Should we keep Sunday special?

Rev Sue preached this sermon on Wednesday 18 January. Here it is for you again:

When I was at school I had a friend, Isobel, who had a Scottish mother. I knew that the family went to church every Sunday. We talked about how we found Sundays. My parents viewed it as their day of rest and would sit and doze after lunch, and I would do my homework. Isobel said that she wasn’t allowed to do homework on a Sunday – or anything that constituted work. Nor did they watch television. The debate in their house was whether knitting was work. Since Isobel enjoyed it she viewed it as a leisure activity, and argued that it was OK to knit in a Sunday. I was quite taken aback.

I expect most of you had childhoods in the days when all the shops were closed, and there was very little to do on a Sunday. For many it meant going to church twice, or even three times. It wasn’t a day for housework – hanging out washing on a Sunday, for example, would draw huge amounts of disapproval.

But times have changed and Sunday is little different from Saturday for most people. The roads are busy with cars on their way to shopping centres, and if the bigger shops close early, there are always the smaller shops to sell us what we need.

The Sabbath is enshrined in one of the 10 commandments:

“Remember the Sabbath day and keep it holy. Six days you shall labour and do all your work. But the seventh day is a Sabbath to the Lord your God; you shall not do any work. For in six days the Lord made heaven and earth, the sea, and all that is in them, but rested the seventh day; therefore the Lord blessed the Sabbath day and consecrated it.”
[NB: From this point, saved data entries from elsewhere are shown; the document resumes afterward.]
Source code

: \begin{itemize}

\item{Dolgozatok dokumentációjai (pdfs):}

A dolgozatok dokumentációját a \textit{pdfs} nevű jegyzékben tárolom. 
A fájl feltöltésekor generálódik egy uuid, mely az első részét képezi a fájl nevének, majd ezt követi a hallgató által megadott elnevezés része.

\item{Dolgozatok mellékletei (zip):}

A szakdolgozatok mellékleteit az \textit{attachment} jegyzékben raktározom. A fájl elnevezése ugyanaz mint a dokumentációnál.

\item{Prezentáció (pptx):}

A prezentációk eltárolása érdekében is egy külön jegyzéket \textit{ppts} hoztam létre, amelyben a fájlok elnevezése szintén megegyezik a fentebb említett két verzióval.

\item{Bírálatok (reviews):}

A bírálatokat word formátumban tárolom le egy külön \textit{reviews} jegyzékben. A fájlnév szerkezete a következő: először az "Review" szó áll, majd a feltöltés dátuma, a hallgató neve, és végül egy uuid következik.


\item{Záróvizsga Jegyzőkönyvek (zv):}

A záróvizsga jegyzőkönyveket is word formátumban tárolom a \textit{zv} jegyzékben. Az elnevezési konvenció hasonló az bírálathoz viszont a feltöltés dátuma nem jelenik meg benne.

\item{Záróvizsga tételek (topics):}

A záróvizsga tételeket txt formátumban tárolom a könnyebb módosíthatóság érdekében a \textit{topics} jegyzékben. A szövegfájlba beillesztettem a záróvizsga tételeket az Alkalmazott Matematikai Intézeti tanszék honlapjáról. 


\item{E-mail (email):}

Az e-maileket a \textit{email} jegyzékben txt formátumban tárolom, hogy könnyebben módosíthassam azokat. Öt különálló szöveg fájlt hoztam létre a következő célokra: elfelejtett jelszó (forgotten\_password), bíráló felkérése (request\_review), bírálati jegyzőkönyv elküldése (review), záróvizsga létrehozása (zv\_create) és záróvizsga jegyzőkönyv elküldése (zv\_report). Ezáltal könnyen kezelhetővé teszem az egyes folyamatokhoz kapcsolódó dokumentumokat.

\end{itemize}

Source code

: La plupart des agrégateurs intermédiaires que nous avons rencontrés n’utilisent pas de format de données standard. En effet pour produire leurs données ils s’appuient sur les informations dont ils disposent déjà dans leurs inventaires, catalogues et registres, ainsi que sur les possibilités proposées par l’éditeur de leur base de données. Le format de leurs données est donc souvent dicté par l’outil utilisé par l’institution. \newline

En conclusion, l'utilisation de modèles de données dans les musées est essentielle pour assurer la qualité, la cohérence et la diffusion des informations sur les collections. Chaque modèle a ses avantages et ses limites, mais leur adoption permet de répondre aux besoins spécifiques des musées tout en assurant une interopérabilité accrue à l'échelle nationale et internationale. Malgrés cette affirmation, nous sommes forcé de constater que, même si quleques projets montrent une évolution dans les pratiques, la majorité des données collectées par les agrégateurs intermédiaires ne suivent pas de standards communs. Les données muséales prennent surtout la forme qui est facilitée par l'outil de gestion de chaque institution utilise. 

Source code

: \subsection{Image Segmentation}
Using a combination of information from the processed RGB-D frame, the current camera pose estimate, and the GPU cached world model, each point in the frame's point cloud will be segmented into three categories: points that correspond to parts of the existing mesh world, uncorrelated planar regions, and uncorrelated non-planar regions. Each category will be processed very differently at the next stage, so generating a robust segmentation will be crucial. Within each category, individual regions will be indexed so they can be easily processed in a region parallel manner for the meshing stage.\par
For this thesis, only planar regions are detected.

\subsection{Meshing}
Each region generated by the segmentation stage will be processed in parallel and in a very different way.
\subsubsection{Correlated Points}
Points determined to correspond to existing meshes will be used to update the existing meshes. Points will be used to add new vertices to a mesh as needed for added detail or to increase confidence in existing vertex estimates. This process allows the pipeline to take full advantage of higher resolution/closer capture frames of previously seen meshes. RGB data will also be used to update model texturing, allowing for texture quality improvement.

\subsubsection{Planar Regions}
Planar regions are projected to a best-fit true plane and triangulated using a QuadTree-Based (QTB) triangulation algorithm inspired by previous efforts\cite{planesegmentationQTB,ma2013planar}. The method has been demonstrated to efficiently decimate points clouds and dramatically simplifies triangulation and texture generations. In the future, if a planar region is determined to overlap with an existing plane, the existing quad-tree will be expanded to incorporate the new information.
In today’s gospel reading Jesus is making the point that the Sabbath should be used positively, not just be subject to a series of prohibitions. What matters is not what you don’t do, but what you use that time for. The question is, how can we obey the spirit of the fourth commandment without being totally out of step with the people around us?

I would say there are three aspects of keeping the Sabbath. Firstly, there is the opportunity to worship. You don’t need to be told that that need not be on a Sunday, of course, because this a Wednesday congregation with a life of its own. Many churches these days are finding their Sunday congregations dwindling, while a midweek evening becomes more popular. What matters is that each week we find some time to worship.

The second thing is rest. God worked for 6 days and then rested. We all need to build time into our lives for our families, our hobbies and for whatever we find relaxing. Paradoxically that can be harder when you have retired than before, because there is no separation of workdays from weekends, so our responsibilities can creep into every day. The phone is always on, and we feel the need to respond.

And that brings me to the last point. Most human beings thrive on having a daily and weekly routine. Not a rigid one that can’t be broken – I always remember my mother-in-law’s friend who lived alone but couldn’t come out on a Wednesday because she changed the bed and cleaned the bedroom that day! But we benefit some sort of underlying structure to our lives so there is a rhythm of work, rest and worship.

In the Old Testament we find rigid laws that strictly laid down what could or couldn’t be done on the Sabbath. Jesus challenged that focus on the rules in favour of a flexibility that allowed love and mercy the last word. But there remain those basic human needs of worship, rest and structure that observing the Sabbath ensured were met. We need to find that rhythm in our own lives.